### Plain-text document sources

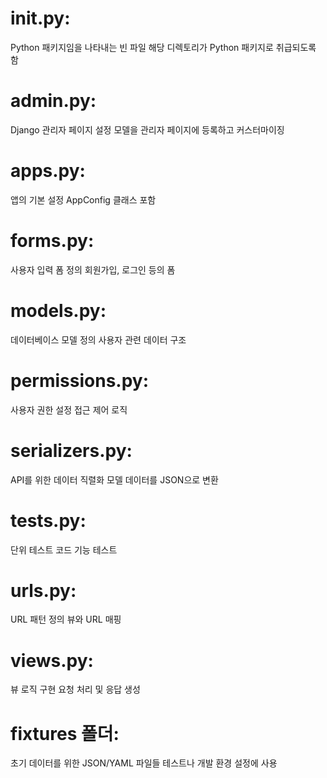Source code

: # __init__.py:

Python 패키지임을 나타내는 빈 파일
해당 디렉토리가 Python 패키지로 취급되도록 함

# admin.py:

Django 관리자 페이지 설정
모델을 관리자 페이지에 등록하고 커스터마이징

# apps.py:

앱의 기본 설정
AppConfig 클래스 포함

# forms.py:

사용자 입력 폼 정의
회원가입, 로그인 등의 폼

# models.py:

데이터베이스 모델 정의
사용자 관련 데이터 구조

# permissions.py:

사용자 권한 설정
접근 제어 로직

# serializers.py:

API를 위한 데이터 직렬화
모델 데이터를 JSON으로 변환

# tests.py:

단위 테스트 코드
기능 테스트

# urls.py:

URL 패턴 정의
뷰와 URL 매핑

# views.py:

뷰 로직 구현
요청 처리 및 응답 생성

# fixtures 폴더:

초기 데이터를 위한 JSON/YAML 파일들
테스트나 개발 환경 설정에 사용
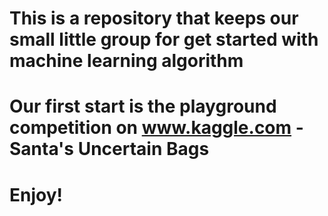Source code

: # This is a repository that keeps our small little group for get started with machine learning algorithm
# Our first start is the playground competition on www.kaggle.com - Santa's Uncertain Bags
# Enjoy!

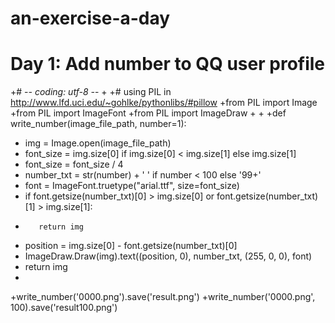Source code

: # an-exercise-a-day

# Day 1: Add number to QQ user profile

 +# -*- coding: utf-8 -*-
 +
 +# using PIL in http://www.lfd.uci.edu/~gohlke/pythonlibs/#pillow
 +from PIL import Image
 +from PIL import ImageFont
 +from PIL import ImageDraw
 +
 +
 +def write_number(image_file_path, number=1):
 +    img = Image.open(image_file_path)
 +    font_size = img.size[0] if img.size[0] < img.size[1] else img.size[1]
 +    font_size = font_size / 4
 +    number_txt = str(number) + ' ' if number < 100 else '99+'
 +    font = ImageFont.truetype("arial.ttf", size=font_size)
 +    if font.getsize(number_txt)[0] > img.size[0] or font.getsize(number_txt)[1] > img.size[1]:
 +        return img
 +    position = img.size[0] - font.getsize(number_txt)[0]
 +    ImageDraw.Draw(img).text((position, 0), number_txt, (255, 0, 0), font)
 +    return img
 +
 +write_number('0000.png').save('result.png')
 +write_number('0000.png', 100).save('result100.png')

### WHAT TO WORK ON
Repeat the lines above exactly, beginning with the one containing "모델 데이터를 JSON으로 변환" and finishing with the one containing "machine learning algorithm". No pictures belong in the copy.

### WRITTEN SOLUTION
모델 데이터를 JSON으로 변환

# tests.py:

단위 테스트 코드
기능 테스트

# urls.py:

URL 패턴 정의
뷰와 URL 매핑

# views.py:

뷰 로직 구현
요청 처리 및 응답 생성

# fixtures 폴더:

초기 데이터를 위한 JSON/YAML 파일들
테스트나 개발 환경 설정에 사용
Source code

: # This is a repository that keeps our small little group for get started with machine learning algorithm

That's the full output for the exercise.